Dans le cas d’une taxe spécifique, toutefois, le contribuable ne sera pas tenu de payer la « taxe sur la taxe », parce que le taux n’augmente pas en fonction du prix des marchandises, mais plutôt en fonction de la quantité de celles-ci. Il n’est donc pas nécessaire qu’une taxe spécifique soit remboursée pour que le paiement d’une « taxe sur la taxe » soit évité[7].

[20]      Selon mon analyse, l’affectation de cigarettes et de tabac fabriqué à l’usage de l’intimée relève parfaitement des dispositions des paragraphes 23(1), (2) et (10) de la Loi et est assujettie à une taxe spécifique en vertu de l’annexe II de la Loi. Toutefois, la taxe ad valorem sur les cigares fabriqués par l’intimée ne peut être imposée, puisqu’elle serait en fait une double taxation.

[21]      Je suis d’avis d’accueillir l’appel, avec dépens, à l’égard des cigarettes et du tabac fabriqué, d’infirmer la décision de la Section de première instance à l’égard de ces produits, et de rejeter l’appel de l’intimée, avec dépens, à l’égard de ces produits. Je suis d’avis de rejeter l’appel à l’égard des cigares.
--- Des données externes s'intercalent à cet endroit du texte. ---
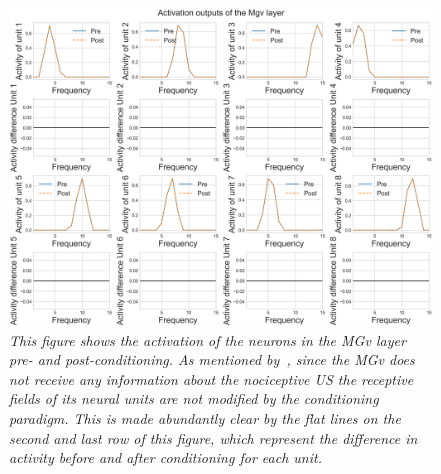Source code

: \begin{figure}[!htbp]
   \begin{center}
      \includegraphics[width=\textwidth]{Figs/activation_mgv}
      \caption{\textit{This figure shows the activation of the neurons in the MGv layer pre- and post-conditioning. As mentioned by~\citet{Armony1995}, since the MGv does not receive any information about the nociceptive US the receptive fields of its neural units are not modified by the conditioning paradigm. This is made abundantly clear by the flat lines on the second and last row of this figure, which represent the difference in activity before and after conditioning for each unit.}}\label{fig:armony_act_mgv}
   \end{center}
\end{figure}

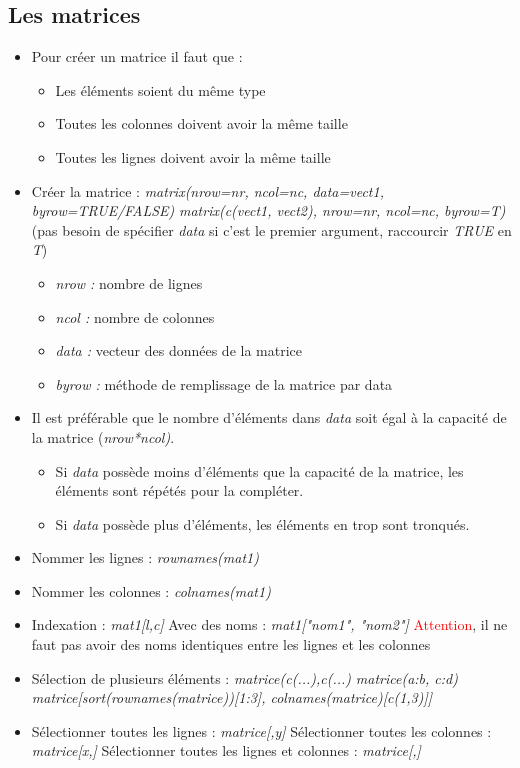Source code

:\documentclass[12pt,a4paper]{article}
\begin{document}
\subsection{Les matrices}
\begin{itemize}
\item Pour créer un matrice il faut que :
\begin{itemize}
\item Les éléments soient du même type
\item Toutes les colonnes doivent avoir la même taille
\item Toutes les lignes doivent avoir la même taille
\end{itemize}
\item Créer la matrice :
\newline \textit{matrix(nrow=nr, ncol=nc, data=vect1, byrow=TRUE/FALSE)}
\newline \textit{matrix(c(vect1, vect2), nrow=nr, ncol=nc, byrow=T)} (pas besoin de spécifier \textit{data} si c'est le premier argument, raccourcir \textit{TRUE} en \textit{T})
\begin{itemize}
\item \textit{nrow : } nombre de lignes
\item \textit{ncol : } nombre de colonnes
\item \textit{data : } vecteur des données de la matrice
\item \textit{byrow : } méthode de remplissage de la matrice par data
\end{itemize}
\item Il est préférable que le nombre d'éléments dans \textit{data} soit égal à la capacité de la matrice (\textit{nrow*ncol)}.
\begin{itemize}
\item Si \textit{data} possède moins d'éléments que la capacité de la matrice, les éléments sont répétés pour la compléter.
\item Si \textit{data} possède plus d'éléments, les éléments en trop sont tronqués.
\end{itemize}
\item Nommer les lignes : \textit{rownames(mat1)}
\item Nommer les colonnes : \textit{colnames(mat1)}
\item Indexation : \textit{mat1[l,c]}
\newline Avec des noms : \textit{mat1["nom1", "nom2"]}
\newline \textcolor{red}{Attention}, il ne faut pas avoir des noms identiques entre les lignes et les colonnes
\item Sélection de plusieurs éléments : \textit{matrice(c(...),c(...)}
\newline \textit{matrice(a:b, c:d)}
\newline \textit{matrice[sort(rownames(matrice))[1:3], colnames(matrice)[c(1,3)]]}
\item Sélectionner toutes les lignes : \textit{matrice[,y]}
\newline Sélectionner toutes les colonnes : \textit{matrice[x,]}
\newline Sélectionner toutes les lignes et colonnes : \textit{matrice[,]}
\end{itemize}
\end{document}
Létourneau, J.C.A. : Je souscris.

Sexton, J.C.A. : Je souscris.



[1]  Publiée sous l’intitulé RJR-MacDonald c. Canada, [1999] 4 C.F. 3 (1re inst.).

[2]  Ibid., à la p. 18.

[3]  W.R. McRae c. R., [1997] 3 C.T.C. 337 (C.A.F.), à la p. 344.

[4]  L’art. 23(10) a été modifié, à compter du 1er janvier 1988 [L.R.C. (1985) (4e suppl.), ch. 12, art. 12].

[5]  Voir le juge Hugessen, dans la décision Suncor Inc. c. R., [1996] 2 C.T.C. 144 (C.A.F.), à la p. 151.

[6]  King, The v. Wampole (Henry K.) & Co. Ltd., [1931] R.C.S. 494.

[7]  Canadian Turbo (1993) Ltd. c. R., [1997] 1 C.T.C. 130 (C.A.F.), à la p. 134, le juge McDonald.